Getting started with AWS Rekognition
Introduction
AWS Rekognition is one of many available image auto-tagging services. There are other options from Microsoft, Google, IBM, Clarifai, etc. All of these are probably using a trained CNN, but most keep their algorithms proprietary so it is hard to know for sure (which is one of the downsides of using these services!). Note that these services may also retain your images and any generated labels, so proceed with caution in terms of privacy and other ethical concerns. We work with AWS here simply because it fits best into the workshop framework, where we use other AWS services.
Each of these services offers an GUI (graphical user interface, you'll hear it pronouced like "gooey") online, where you can upload your own images to test out the service. You can find the AWS demo here, though note you'll have to be logged into your AWS accont for it to work. Of course, uploading images one-by-one and recording each demo response is tedious. Accessing the Rekognition API with python is much more efficient.

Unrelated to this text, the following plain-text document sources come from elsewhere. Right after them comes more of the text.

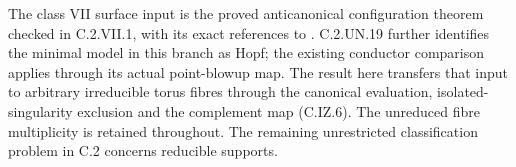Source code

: The class VII surface input is the proved anticanonical
configuration theorem checked in C.2.VII.1, with its exact
references to \cite{Dloussky2006,DOT2003}. C.2.UN.19 further
identifies the minimal model in this branch as Hopf;
the existing conductor comparison applies through its
actual point-blowup map. The result here
transfers that input to arbitrary irreducible torus fibres
through the canonical evaluation, isolated-singularity
exclusion and the complement map (C.IZ.6). The unreduced
fibre multiplicity is retained throughout. The remaining
unrestricted classification problem in C.2 concerns
reducible supports.
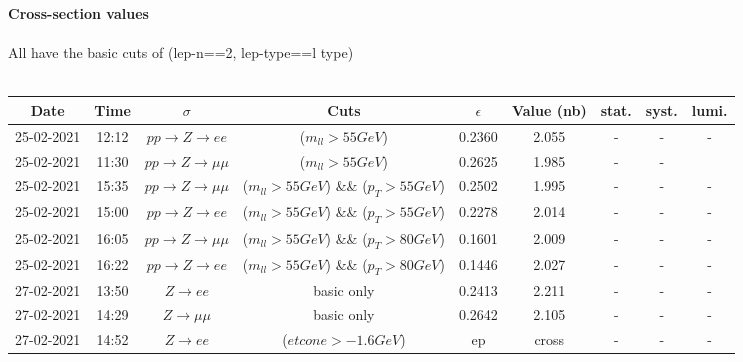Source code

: 
\textbf{Cross-section values}
\\\\
All have the basic cuts of (lep-n==2, lep-type=={l type})\\\\
\begin{tabular}{ | c | c | c | c | c | c | c | c | c |}
  \hline		
  Date & Time & $\sigma$ & Cuts & $\epsilon$ & Value (nb) & stat. & syst. & lumi. \\
  \hline
  25-02-2021 & 12:12 & $pp \rightarrow Z \rightarrow ee$ & ($m_{ll} > 55 GeV$) & 0.2360  & 2.055 & - & - & -   \\
  
  25-02-2021 & 11:30 & $pp \rightarrow Z \rightarrow \mu\mu$ & ($m_{ll} > 55 GeV$) & 0.2625 & 1.985 & - & -\\
  
  25-02-2021 & 15:35 & $pp \rightarrow Z \rightarrow \mu\mu$ & ($m_{ll} > 55 GeV$) \&\& ($p_T > 55 GeV$) & 0.2502 & 1.995 & - & - & - \\
  
  25-02-2021 & 15:00 & $pp \rightarrow Z \rightarrow ee$ & ($m_{ll} > 55 GeV$) \&\& ($p_T > 55 GeV$) & 0.2278 & 2.014 & - & - & -  \\
  
  25-02-2021 & 16:05 & $pp \rightarrow Z \rightarrow \mu\mu$ & ($m_{ll} > 55 GeV$) \&\& ($p_T > 80 GeV$) & 0.1601 & 2.009 & - & - & - \\
  
  25-02-2021 & 16:22 & $pp \rightarrow Z \rightarrow ee$ & ($m_{ll} > 55 GeV$) \&\& ($p_T > 80 GeV$) & 0.1446 & 2.027 & - & - & - \\
  
  \hline  
  
  27-02-2021 & 13:50 & $Z \rightarrow ee$ & basic only & 0.2413 & 2.211 & - & - & -  \\
  


  27-02-2021 & 14:29 & $Z \rightarrow \mu\mu$ & basic only & 0.2642 & 2.105 & - & - & -  \\
  
  27-02-2021 & 14:52 & $Z \rightarrow ee$ & ($etcone > -1.6 GeV $) & ep & cross & - & - & -  \\
  
  \hline
\end{tabular}
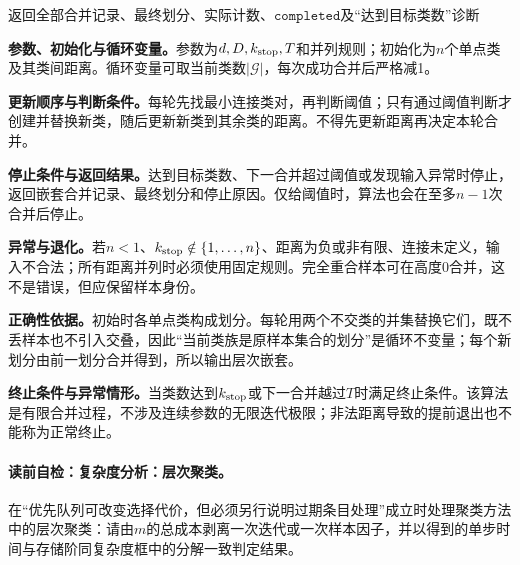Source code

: \begin{AlgorithmContract}
\begin{algorithm}[!t]
返回全部合并记录、最终划分、实际计数、$\mathtt{completed}$及“达到目标类数”诊断\;
\end{algorithm}
\end{AlgorithmContract}

\textbf{参数、初始化与循环变量。}参数为$d,D,k_{\rm stop},T$和并列规则；初始化为$n$个单点类及其类间距离。循环变量可取当前类数$|\mathcal G|$，每次成功合并后严格减1。

\textbf{更新顺序与判断条件。}每轮先找最小连接类对，再判断阈值；只有通过阈值判断才创建并替换新类，随后更新新类到其余类的距离。不得先更新距离再决定本轮合并。

\textbf{停止条件与返回结果。}达到目标类数、下一合并超过阈值或发现输入异常时停止，返回嵌套合并记录、最终划分和停止原因。仅给阈值时，算法也会在至多$n-1$次合并后停止。

\textbf{异常与退化。}若$n<1$、$k_{\rm stop}\notin\{1,\ldots,n\}$、距离为负或非有限、连接未定义，输入不合法；所有距离并列时必须使用固定规则。完全重合样本可在高度0合并，这不是错误，但应保留样本身份。

\textbf{正确性依据。}初始时各单点类构成划分。每轮用两个不交类的并集替换它们，既不丢样本也不引入交叠，因此“当前类族是原样本集合的划分”是循环不变量；每个新划分由前一划分合并得到，所以输出层次嵌套。

\textbf{终止条件与异常情形。}当类数达到$k_{\rm stop}$或下一合并越过$T$时满足终止条件。该算法是有限合并过程，不涉及连续参数的无限迭代极限；非法距离导致的提前退出也不能称为正常终止。

\paragraph{读前自检：复杂度分析：层次聚类。}在“优先队列可改变选择代价，但必须另行说明过期条目处理”成立时处理聚类方法中的层次聚类：请由$m$的总成本剥离一次迭代或一次样本因子，并以得到的单步时间与存储阶同复杂度框中的分解一致判定结果。\par

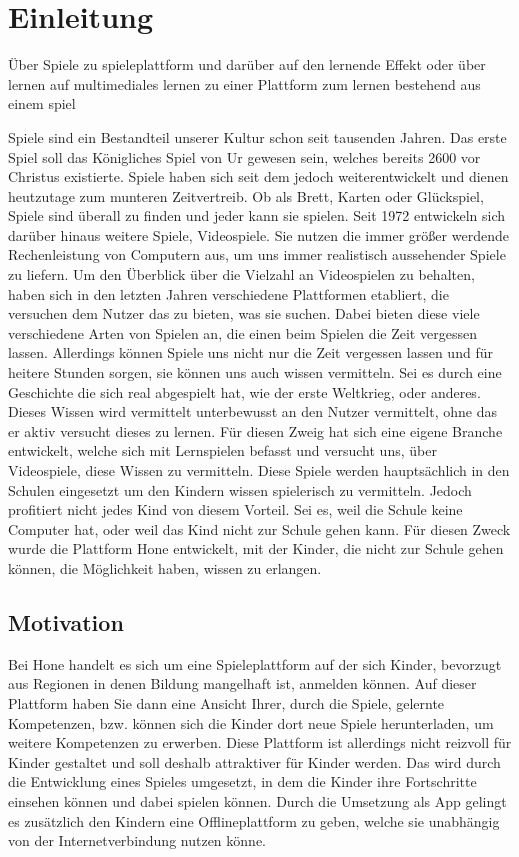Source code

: \chapter{Einleitung}

Über Spiele zu spieleplattform und darüber auf den lernende Effekt oder über lernen auf multimediales lernen zu einer Plattform zum lernen bestehend aus einem spiel

Spiele sind ein Bestandteil unserer Kultur schon seit tausenden Jahren. Das erste Spiel soll das Königliches Spiel von Ur gewesen sein, welches bereits 2600 vor Christus existierte. Spiele haben sich seit dem jedoch weiterentwickelt und dienen heutzutage zum munteren Zeitvertreib. Ob als Brett, Karten oder Glückspiel, Spiele sind überall zu finden und jeder kann sie spielen. Seit 1972 entwickeln sich darüber hinaus weitere Spiele, Videospiele. Sie nutzen die immer größer werdende Rechenleistung von Computern aus, um uns immer realistisch aussehender Spiele zu liefern. 
Um den Überblick über die Vielzahl an Videospielen zu behalten, haben sich in den letzten Jahren verschiedene Plattformen etabliert, die versuchen dem Nutzer das zu bieten, was sie suchen. Dabei bieten diese viele verschiedene Arten von Spielen an, die einen beim Spielen die Zeit vergessen lassen.
Allerdings können Spiele uns nicht nur die Zeit vergessen lassen und für heitere Stunden sorgen, sie können uns auch wissen vermitteln. Sei es durch eine Geschichte die sich real abgespielt hat, wie der erste Weltkrieg, oder anderes. Dieses Wissen wird vermittelt unterbewusst an den Nutzer vermittelt, ohne das er aktiv versucht dieses zu lernen.
Für diesen Zweig hat sich eine eigene Branche entwickelt, welche sich mit Lernspielen befasst und versucht uns, über Videospiele, diese Wissen zu vermitteln. Diese Spiele werden hauptsächlich in den Schulen eingesetzt um den Kindern wissen spielerisch zu vermitteln. Jedoch profitiert nicht jedes Kind von diesem Vorteil. Sei es, weil die Schule keine Computer hat, oder weil das Kind nicht zur Schule gehen kann. Für diesen Zweck wurde die Plattform Hone entwickelt, mit der Kinder, die nicht zur Schule gehen können, die Möglichkeit haben, wissen zu erlangen. 

\section{Motivation}
Bei Hone handelt es sich um eine Spieleplattform auf der sich Kinder, bevorzugt aus Regionen in denen Bildung mangelhaft ist, anmelden können. Auf dieser Plattform haben Sie dann eine Ansicht Ihrer, durch die Spiele, gelernte Kompetenzen, bzw. können sich die Kinder dort neue Spiele herunterladen, um weitere Kompetenzen zu erwerben. Diese Plattform ist allerdings nicht reizvoll für Kinder gestaltet und soll deshalb attraktiver für Kinder werden. Das wird durch die Entwicklung eines Spieles umgesetzt, in dem die Kinder ihre Fortschritte einsehen können und dabei spielen können. Durch die Umsetzung als App gelingt es zusätzlich den Kindern eine Offlineplattform zu geben, welche sie unabhängig von der Internetverbindung nutzen könne. 

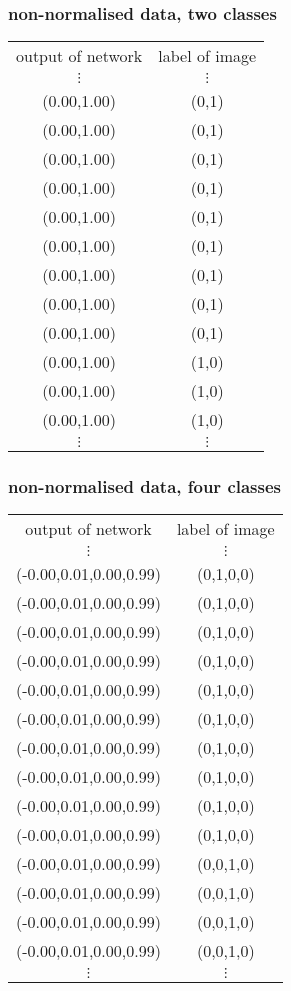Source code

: \subsubsection{ non-normalised data, two classes}

\begin{tabular}{cc}
output of network & label of image \\
$\vdots$ & $\vdots$ \\
(0.00,1.00) & (0,1)  \\
(0.00,1.00) & (0,1)  \\
(0.00,1.00) & (0,1)  \\
(0.00,1.00) & (0,1)  \\
(0.00,1.00) & (0,1)  \\
(0.00,1.00) & (0,1)  \\
(0.00,1.00) & (0,1)  \\
(0.00,1.00) & (0,1)  \\
(0.00,1.00) & (0,1)  \\
(0.00,1.00) & (1,0)  \\
(0.00,1.00) & (1,0)  \\
(0.00,1.00) & (1,0)  \\
$\vdots$ & $\vdots$ 
\end{tabular}

\subsubsection{ non-normalised data, four classes}

\begin{tabular}{cc}
output of network & label of image \\
$\vdots$ & $\vdots$ \\
(-0.00,0.01,0.00,0.99) & (0,1,0,0)  \\
(-0.00,0.01,0.00,0.99) & (0,1,0,0)  \\
(-0.00,0.01,0.00,0.99) & (0,1,0,0)  \\
(-0.00,0.01,0.00,0.99) & (0,1,0,0)  \\
(-0.00,0.01,0.00,0.99) & (0,1,0,0)  \\
(-0.00,0.01,0.00,0.99) & (0,1,0,0)  \\
(-0.00,0.01,0.00,0.99) & (0,1,0,0)  \\
(-0.00,0.01,0.00,0.99) & (0,1,0,0)  \\
(-0.00,0.01,0.00,0.99) & (0,1,0,0)  \\
(-0.00,0.01,0.00,0.99) & (0,1,0,0)  \\
(-0.00,0.01,0.00,0.99) & (0,0,1,0)  \\
(-0.00,0.01,0.00,0.99) & (0,0,1,0)  \\
(-0.00,0.01,0.00,0.99) & (0,0,1,0)  \\
(-0.00,0.01,0.00,0.99) & (0,0,1,0)  \\
$\vdots$ & $\vdots$ 
\end{tabular}

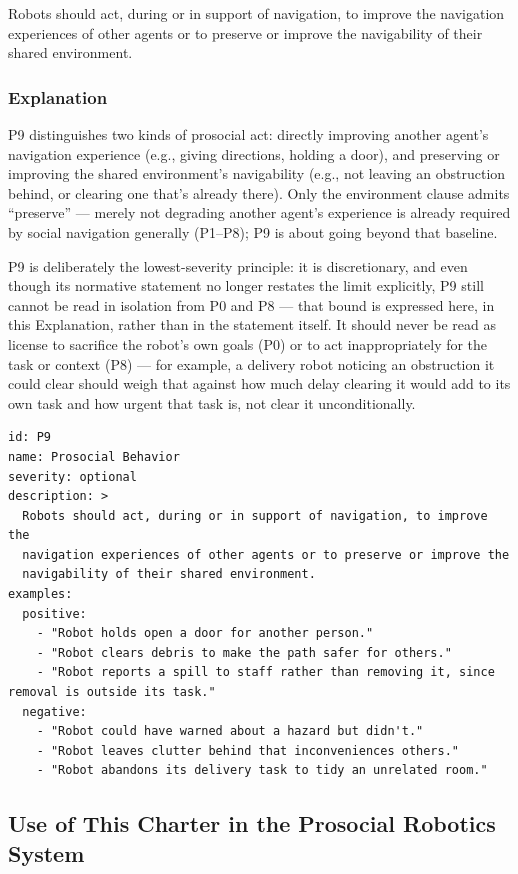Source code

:\documentclass[utf8]{frontiers_suppmat} %
\begin{document}
Robots should act, during or in support of navigation, to improve the
navigation experiences of other agents or to preserve or improve the
navigability of their shared environment.

\subsubsection{Explanation}\label{explanation-9}

P9 distinguishes two kinds of prosocial act: directly improving another
agent's navigation experience (e.g., giving directions, holding a door),
and preserving or improving the shared environment's navigability (e.g.,
not leaving an obstruction behind, or clearing one that's already
there). Only the environment clause admits ``preserve'' --- merely not
degrading another agent's experience is already required by social
navigation generally (P1--P8); P9 is about going beyond that baseline.

P9 is deliberately the lowest-severity principle: it is discretionary,
and even though its normative statement no longer restates the limit
explicitly, P9 still cannot be read in isolation from P0 and P8 --- that
bound is expressed here, in this Explanation, rather than in the
statement itself. It should never be read as license to sacrifice the
robot's own goals (P0) or to act inappropriately for the task or context
(P8) --- for example, a delivery robot noticing an obstruction it could
clear should weigh that against how much delay clearing it would add to
its own task and how urgent that task is, not clear it unconditionally.

\begin{lstlisting}[style=literatecard]
id: P9
name: Prosocial Behavior
severity: optional
description: >
  Robots should act, during or in support of navigation, to improve the
  navigation experiences of other agents or to preserve or improve the
  navigability of their shared environment.
examples:
  positive:
    - "Robot holds open a door for another person."
    - "Robot clears debris to make the path safer for others."
    - "Robot reports a spill to staff rather than removing it, since removal is outside its task."
  negative:
    - "Robot could have warned about a hazard but didn't."
    - "Robot leaves clutter behind that inconveniences others."
    - "Robot abandons its delivery task to tidy an unrelated room."
\end{lstlisting}

\subsection{Use of This Charter in the Prosocial Robotics
System}\label{use-of-this-charter-in-the-prosocial-robotics-system}
\end{document}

Rekognition offers multiple image-tagging calls. In our workshop, we highlight two services: (1) Object and Scene Detection and (2) Celebrity Recognition. See here for the full list of available Rekognition calls (content moderation, text extraction, etc.).
Rekognition currently offers free tier access, up to 5,000 API calls per month. Note that Object/Scene Detection and Celebrity Recognition are each separate API calls, so if you run both of the demo process on 2,500 images, you'll have used all your free calls for the month. After that, you will be charged per image call according to the latest pricing.
IMPORTANT: Using Rekognition involves making keys that are used to access the service via an API. Anyone who has access to your keys can use them, so you should keep them secure. For example: don't push your keys to Github!
We are going to demonstrate how to use Rekognition from your own computer, not from a cloud instance. The module assumes that you have Python 3.5 or higher available on your computer. If not, you can still practice the set up, but the provided scripts won't run for you (though with some small fixes they will work with Python 2.x). Need to install Python on your machine? We recommend using Anaconda. If you are starting from scratch, install the version that starts with 3.x (Python 2.7 works but will soon be unsupported).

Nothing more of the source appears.